None of them have been authenticated as real.
There probably was an Irish cleric named St. Brendan. The historical Brendan probably traveled from Ireland to Scotland and the Faroe Islands. No one really paid attention to the writing about Brendan (Live and Navigatio) until Europe started to look westward, and new islands started to appear on Atlantic ocean on European maps, notably the Isle of Brazil and St. Brendan's Island - these islands moved around on all the maps and were part of an "imagined geography" of the medieval era.
In reading the Navigatio you can see the moral and allegorical lessons right off the bat. Brendan and his brethren were protected from sea monsters by praying and having faith; they were saved from savage iron forgers and the mouth of hell by having faith; one of the monks sinned and was dragged off by demons; they encountered a hermit named Paul the Spiritual, directed by the dead St. Patrick to an island, and lived without corporal food; finding the land of the Paradise of Delights (which took them 40 days and 40 nights to find - just like Noah and Jesus had their search for 40 days and nights etc).
Everything about the story screams of a medieval allegory and none of the "evidence" in the story sounds remotely like America.
The story of St. Brendan and Madoc (Madog ab Owain Gwynedd) grew in popularity in England during the mid sixteenth century and were considered "real" because it gave a legal justification for England to claim portions of the New World based on the theory of the right of discovery. Madoc probably wasn't even a real Welsh prince and was a creation of John Dee.
You have to consider when the stories of the Irish and the Welsh coming to America "emerged" at a time with the Spanish, Portuguese, and French had their hands all over America and some English intellectuals wanted in on the game - so they created myths or embellished existing literature to justify land claims by the right of discovery.

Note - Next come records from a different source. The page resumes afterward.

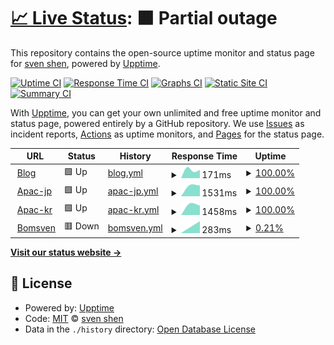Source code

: # [📈 Live Status](https://status.svenshen.com): <!--live status--> **🟧 Partial outage**

This repository contains the open-source uptime monitor and status page for [sven shen](https://www.svenshen.com), powered by [Upptime](https://github.com/upptime/upptime).

[![Uptime CI](https://github.com/sven0219/statusPages/workflows/Uptime%20CI/badge.svg)](https://github.com/sven0219/statusPages/actions?query=workflow%3A%22Uptime+CI%22)
[![Response Time CI](https://github.com/sven0219/statusPages/workflows/Response%20Time%20CI/badge.svg)](https://github.com/sven0219/statusPages/actions?query=workflow%3A%22Response+Time+CI%22)
[![Graphs CI](https://github.com/sven0219/statusPages/workflows/Graphs%20CI/badge.svg)](https://github.com/sven0219/statusPages/actions?query=workflow%3A%22Graphs+CI%22)
[![Static Site CI](https://github.com/sven0219/statusPages/workflows/Static%20Site%20CI/badge.svg)](https://github.com/sven0219/statusPages/actions?query=workflow%3A%22Static+Site+CI%22)
[![Summary CI](https://github.com/sven0219/statusPages/workflows/Summary%20CI/badge.svg)](https://github.com/sven0219/statusPages/actions?query=workflow%3A%22Summary+CI%22)

With [Upptime](https://upptime.js.org), you can get your own unlimited and free uptime monitor and status page, powered entirely by a GitHub repository. We use [Issues](https://github.com/sven0219/statusPages/issues) as incident reports, [Actions](https://github.com/sven0219/statusPages/actions) as uptime monitors, and [Pages](https://status.svenshen.com) for the status page.

<!--start: status pages-->
<!-- This summary is generated by Upptime (https://github.com/upptime/upptime) -->
<!-- Do not edit this manually, your changes will be overwritten -->
<!-- prettier-ignore -->
| URL | Status | History | Response Time | Uptime |
| --- | ------ | ------- | ------------- | ------ |
| <img alt="" src="https://favicons.githubusercontent.com/www.svenshen.com" height="13"> [Blog](https://www.svenshen.com) | 🟩 Up | [blog.yml](https://github.com/sven0219/statusPages/commits/HEAD/history/blog.yml) | <details><summary><img alt="Response time graph" src="./graphs/blog/response-time-week.png" height="20"> 171ms</summary><br><a href="https://status.svenshen.com/history/blog"><img alt="Response time 171" src="https://img.shields.io/endpoint?url=https%3A%2F%2Fraw.githubusercontent.com%2Fsven0219%2FstatusPages%2FHEAD%2Fapi%2Fblog%2Fresponse-time.json"></a><br><a href="https://status.svenshen.com/history/blog"><img alt="24-hour response time 171" src="https://img.shields.io/endpoint?url=https%3A%2F%2Fraw.githubusercontent.com%2Fsven0219%2FstatusPages%2FHEAD%2Fapi%2Fblog%2Fresponse-time-day.json"></a><br><a href="https://status.svenshen.com/history/blog"><img alt="7-day response time 171" src="https://img.shields.io/endpoint?url=https%3A%2F%2Fraw.githubusercontent.com%2Fsven0219%2FstatusPages%2FHEAD%2Fapi%2Fblog%2Fresponse-time-week.json"></a><br><a href="https://status.svenshen.com/history/blog"><img alt="30-day response time 171" src="https://img.shields.io/endpoint?url=https%3A%2F%2Fraw.githubusercontent.com%2Fsven0219%2FstatusPages%2FHEAD%2Fapi%2Fblog%2Fresponse-time-month.json"></a><br><a href="https://status.svenshen.com/history/blog"><img alt="1-year response time 171" src="https://img.shields.io/endpoint?url=https%3A%2F%2Fraw.githubusercontent.com%2Fsven0219%2FstatusPages%2FHEAD%2Fapi%2Fblog%2Fresponse-time-year.json"></a></details> | <details><summary><a href="https://status.svenshen.com/history/blog">100.00%</a></summary><a href="https://status.svenshen.com/history/blog"><img alt="All-time uptime 100.00%" src="https://img.shields.io/endpoint?url=https%3A%2F%2Fraw.githubusercontent.com%2Fsven0219%2FstatusPages%2FHEAD%2Fapi%2Fblog%2Fuptime.json"></a><br><a href="https://status.svenshen.com/history/blog"><img alt="24-hour uptime 100.00%" src="https://img.shields.io/endpoint?url=https%3A%2F%2Fraw.githubusercontent.com%2Fsven0219%2FstatusPages%2FHEAD%2Fapi%2Fblog%2Fuptime-day.json"></a><br><a href="https://status.svenshen.com/history/blog"><img alt="7-day uptime 100.00%" src="https://img.shields.io/endpoint?url=https%3A%2F%2Fraw.githubusercontent.com%2Fsven0219%2FstatusPages%2FHEAD%2Fapi%2Fblog%2Fuptime-week.json"></a><br><a href="https://status.svenshen.com/history/blog"><img alt="30-day uptime 100.00%" src="https://img.shields.io/endpoint?url=https%3A%2F%2Fraw.githubusercontent.com%2Fsven0219%2FstatusPages%2FHEAD%2Fapi%2Fblog%2Fuptime-month.json"></a><br><a href="https://status.svenshen.com/history/blog"><img alt="1-year uptime 100.00%" src="https://img.shields.io/endpoint?url=https%3A%2F%2Fraw.githubusercontent.com%2Fsven0219%2FstatusPages%2FHEAD%2Fapi%2Fblog%2Fuptime-year.json"></a></details>
| <img alt="" src="https://favicons.githubusercontent.com/hiltonhotels.jp" height="13"> [Apac-jp](https://hiltonhotels.jp) | 🟩 Up | [apac-jp.yml](https://github.com/sven0219/statusPages/commits/HEAD/history/apac-jp.yml) | <details><summary><img alt="Response time graph" src="./graphs/apac-jp/response-time-week.png" height="20"> 1531ms</summary><br><a href="https://status.svenshen.com/history/apac-jp"><img alt="Response time 1531" src="https://img.shields.io/endpoint?url=https%3A%2F%2Fraw.githubusercontent.com%2Fsven0219%2FstatusPages%2FHEAD%2Fapi%2Fapac-jp%2Fresponse-time.json"></a><br><a href="https://status.svenshen.com/history/apac-jp"><img alt="24-hour response time 1531" src="https://img.shields.io/endpoint?url=https%3A%2F%2Fraw.githubusercontent.com%2Fsven0219%2FstatusPages%2FHEAD%2Fapi%2Fapac-jp%2Fresponse-time-day.json"></a><br><a href="https://status.svenshen.com/history/apac-jp"><img alt="7-day response time 1531" src="https://img.shields.io/endpoint?url=https%3A%2F%2Fraw.githubusercontent.com%2Fsven0219%2FstatusPages%2FHEAD%2Fapi%2Fapac-jp%2Fresponse-time-week.json"></a><br><a href="https://status.svenshen.com/history/apac-jp"><img alt="30-day response time 1531" src="https://img.shields.io/endpoint?url=https%3A%2F%2Fraw.githubusercontent.com%2Fsven0219%2FstatusPages%2FHEAD%2Fapi%2Fapac-jp%2Fresponse-time-month.json"></a><br><a href="https://status.svenshen.com/history/apac-jp"><img alt="1-year response time 1531" src="https://img.shields.io/endpoint?url=https%3A%2F%2Fraw.githubusercontent.com%2Fsven0219%2FstatusPages%2FHEAD%2Fapi%2Fapac-jp%2Fresponse-time-year.json"></a></details> | <details><summary><a href="https://status.svenshen.com/history/apac-jp">100.00%</a></summary><a href="https://status.svenshen.com/history/apac-jp"><img alt="All-time uptime 100.00%" src="https://img.shields.io/endpoint?url=https%3A%2F%2Fraw.githubusercontent.com%2Fsven0219%2FstatusPages%2FHEAD%2Fapi%2Fapac-jp%2Fuptime.json"></a><br><a href="https://status.svenshen.com/history/apac-jp"><img alt="24-hour uptime 100.00%" src="https://img.shields.io/endpoint?url=https%3A%2F%2Fraw.githubusercontent.com%2Fsven0219%2FstatusPages%2FHEAD%2Fapi%2Fapac-jp%2Fuptime-day.json"></a><br><a href="https://status.svenshen.com/history/apac-jp"><img alt="7-day uptime 100.00%" src="https://img.shields.io/endpoint?url=https%3A%2F%2Fraw.githubusercontent.com%2Fsven0219%2FstatusPages%2FHEAD%2Fapi%2Fapac-jp%2Fuptime-week.json"></a><br><a href="https://status.svenshen.com/history/apac-jp"><img alt="30-day uptime 100.00%" src="https://img.shields.io/endpoint?url=https%3A%2F%2Fraw.githubusercontent.com%2Fsven0219%2FstatusPages%2FHEAD%2Fapi%2Fapac-jp%2Fuptime-month.json"></a><br><a href="https://status.svenshen.com/history/apac-jp"><img alt="1-year uptime 100.00%" src="https://img.shields.io/endpoint?url=https%3A%2F%2Fraw.githubusercontent.com%2Fsven0219%2FstatusPages%2FHEAD%2Fapi%2Fapac-jp%2Fuptime-year.json"></a></details>
| <img alt="" src="https://favicons.githubusercontent.com/hilton.co.kr" height="13"> [Apac-kr](http://hilton.co.kr) | 🟩 Up | [apac-kr.yml](https://github.com/sven0219/statusPages/commits/HEAD/history/apac-kr.yml) | <details><summary><img alt="Response time graph" src="./graphs/apac-kr/response-time-week.png" height="20"> 1458ms</summary><br><a href="https://status.svenshen.com/history/apac-kr"><img alt="Response time 1458" src="https://img.shields.io/endpoint?url=https%3A%2F%2Fraw.githubusercontent.com%2Fsven0219%2FstatusPages%2FHEAD%2Fapi%2Fapac-kr%2Fresponse-time.json"></a><br><a href="https://status.svenshen.com/history/apac-kr"><img alt="24-hour response time 1458" src="https://img.shields.io/endpoint?url=https%3A%2F%2Fraw.githubusercontent.com%2Fsven0219%2FstatusPages%2FHEAD%2Fapi%2Fapac-kr%2Fresponse-time-day.json"></a><br><a href="https://status.svenshen.com/history/apac-kr"><img alt="7-day response time 1458" src="https://img.shields.io/endpoint?url=https%3A%2F%2Fraw.githubusercontent.com%2Fsven0219%2FstatusPages%2FHEAD%2Fapi%2Fapac-kr%2Fresponse-time-week.json"></a><br><a href="https://status.svenshen.com/history/apac-kr"><img alt="30-day response time 1458" src="https://img.shields.io/endpoint?url=https%3A%2F%2Fraw.githubusercontent.com%2Fsven0219%2FstatusPages%2FHEAD%2Fapi%2Fapac-kr%2Fresponse-time-month.json"></a><br><a href="https://status.svenshen.com/history/apac-kr"><img alt="1-year response time 1458" src="https://img.shields.io/endpoint?url=https%3A%2F%2Fraw.githubusercontent.com%2Fsven0219%2FstatusPages%2FHEAD%2Fapi%2Fapac-kr%2Fresponse-time-year.json"></a></details> | <details><summary><a href="https://status.svenshen.com/history/apac-kr">100.00%</a></summary><a href="https://status.svenshen.com/history/apac-kr"><img alt="All-time uptime 100.00%" src="https://img.shields.io/endpoint?url=https%3A%2F%2Fraw.githubusercontent.com%2Fsven0219%2FstatusPages%2FHEAD%2Fapi%2Fapac-kr%2Fuptime.json"></a><br><a href="https://status.svenshen.com/history/apac-kr"><img alt="24-hour uptime 100.00%" src="https://img.shields.io/endpoint?url=https%3A%2F%2Fraw.githubusercontent.com%2Fsven0219%2FstatusPages%2FHEAD%2Fapi%2Fapac-kr%2Fuptime-day.json"></a><br><a href="https://status.svenshen.com/history/apac-kr"><img alt="7-day uptime 100.00%" src="https://img.shields.io/endpoint?url=https%3A%2F%2Fraw.githubusercontent.com%2Fsven0219%2FstatusPages%2FHEAD%2Fapi%2Fapac-kr%2Fuptime-week.json"></a><br><a href="https://status.svenshen.com/history/apac-kr"><img alt="30-day uptime 100.00%" src="https://img.shields.io/endpoint?url=https%3A%2F%2Fraw.githubusercontent.com%2Fsven0219%2FstatusPages%2FHEAD%2Fapi%2Fapac-kr%2Fuptime-month.json"></a><br><a href="https://status.svenshen.com/history/apac-kr"><img alt="1-year uptime 100.00%" src="https://img.shields.io/endpoint?url=https%3A%2F%2Fraw.githubusercontent.com%2Fsven0219%2FstatusPages%2FHEAD%2Fapi%2Fapac-kr%2Fuptime-year.json"></a></details>
| <img alt="" src="https://favicons.githubusercontent.com/gitlab.bomsven.cn" height="13"> [Bomsven](http://gitlab.bomsven.cn) | 🟥 Down | [bomsven.yml](https://github.com/sven0219/statusPages/commits/HEAD/history/bomsven.yml) | <details><summary><img alt="Response time graph" src="./graphs/bomsven/response-time-week.png" height="20"> 283ms</summary><br><a href="https://status.svenshen.com/history/bomsven"><img alt="Response time 283" src="https://img.shields.io/endpoint?url=https%3A%2F%2Fraw.githubusercontent.com%2Fsven0219%2FstatusPages%2FHEAD%2Fapi%2Fbomsven%2Fresponse-time.json"></a><br><a href="https://status.svenshen.com/history/bomsven"><img alt="24-hour response time 283" src="https://img.shields.io/endpoint?url=https%3A%2F%2Fraw.githubusercontent.com%2Fsven0219%2FstatusPages%2FHEAD%2Fapi%2Fbomsven%2Fresponse-time-day.json"></a><br><a href="https://status.svenshen.com/history/bomsven"><img alt="7-day response time 283" src="https://img.shields.io/endpoint?url=https%3A%2F%2Fraw.githubusercontent.com%2Fsven0219%2FstatusPages%2FHEAD%2Fapi%2Fbomsven%2Fresponse-time-week.json"></a><br><a href="https://status.svenshen.com/history/bomsven"><img alt="30-day response time 283" src="https://img.shields.io/endpoint?url=https%3A%2F%2Fraw.githubusercontent.com%2Fsven0219%2FstatusPages%2FHEAD%2Fapi%2Fbomsven%2Fresponse-time-month.json"></a><br><a href="https://status.svenshen.com/history/bomsven"><img alt="1-year response time 283" src="https://img.shields.io/endpoint?url=https%3A%2F%2Fraw.githubusercontent.com%2Fsven0219%2FstatusPages%2FHEAD%2Fapi%2Fbomsven%2Fresponse-time-year.json"></a></details> | <details><summary><a href="https://status.svenshen.com/history/bomsven">0.21%</a></summary><a href="https://status.svenshen.com/history/bomsven"><img alt="All-time uptime 0.21%" src="https://img.shields.io/endpoint?url=https%3A%2F%2Fraw.githubusercontent.com%2Fsven0219%2FstatusPages%2FHEAD%2Fapi%2Fbomsven%2Fuptime.json"></a><br><a href="https://status.svenshen.com/history/bomsven"><img alt="24-hour uptime 0.21%" src="https://img.shields.io/endpoint?url=https%3A%2F%2Fraw.githubusercontent.com%2Fsven0219%2FstatusPages%2FHEAD%2Fapi%2Fbomsven%2Fuptime-day.json"></a><br><a href="https://status.svenshen.com/history/bomsven"><img alt="7-day uptime 0.21%" src="https://img.shields.io/endpoint?url=https%3A%2F%2Fraw.githubusercontent.com%2Fsven0219%2FstatusPages%2FHEAD%2Fapi%2Fbomsven%2Fuptime-week.json"></a><br><a href="https://status.svenshen.com/history/bomsven"><img alt="30-day uptime 0.21%" src="https://img.shields.io/endpoint?url=https%3A%2F%2Fraw.githubusercontent.com%2Fsven0219%2FstatusPages%2FHEAD%2Fapi%2Fbomsven%2Fuptime-month.json"></a><br><a href="https://status.svenshen.com/history/bomsven"><img alt="1-year uptime 0.21%" src="https://img.shields.io/endpoint?url=https%3A%2F%2Fraw.githubusercontent.com%2Fsven0219%2FstatusPages%2FHEAD%2Fapi%2Fbomsven%2Fuptime-year.json"></a></details>

<!--end: status pages-->

[**Visit our status website →**](https://status.svenshen.com)

## 📄 License

- Powered by: [Upptime](https://github.com/upptime/upptime)
- Code: [MIT](./LICENSE) © [sven shen](https://www.svenshen.com)
- Data in the `./history` directory: [Open Database License](https://opendatacommons.org/licenses/odbl/1-0/)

You should look at St. Brendan's discovery of America in the same light as Atlantis - it did not happen and was there were literary devices to teach moral lessons. The first European culture encountered by Native Americans was probably the Norse in Greenland and Newfoundland. That contact was limited, isolated, and temporary. It wasn't the Irish and the Welsh etc. The first contact that had a lasting impact was the Spanish in the Caribbean.
Are you familiar with Tim Severin? He faithfully created a replica of St. Brendan's coragulac and retraced Brendan's voyage across the Atlantic in 1976. While we have no conclusive proof that Brendan definitely made the voyage, Severin proved that such a voyage was possible. (There's a 1978 documentary The Brendan Voyage and Severin wrote a book about his journey.
Of course The Navigatio was embellished; for instance, the fanciful story about about serving Easter Mass on the back of a whale :) but such exaggerations are par for the course in early oral history.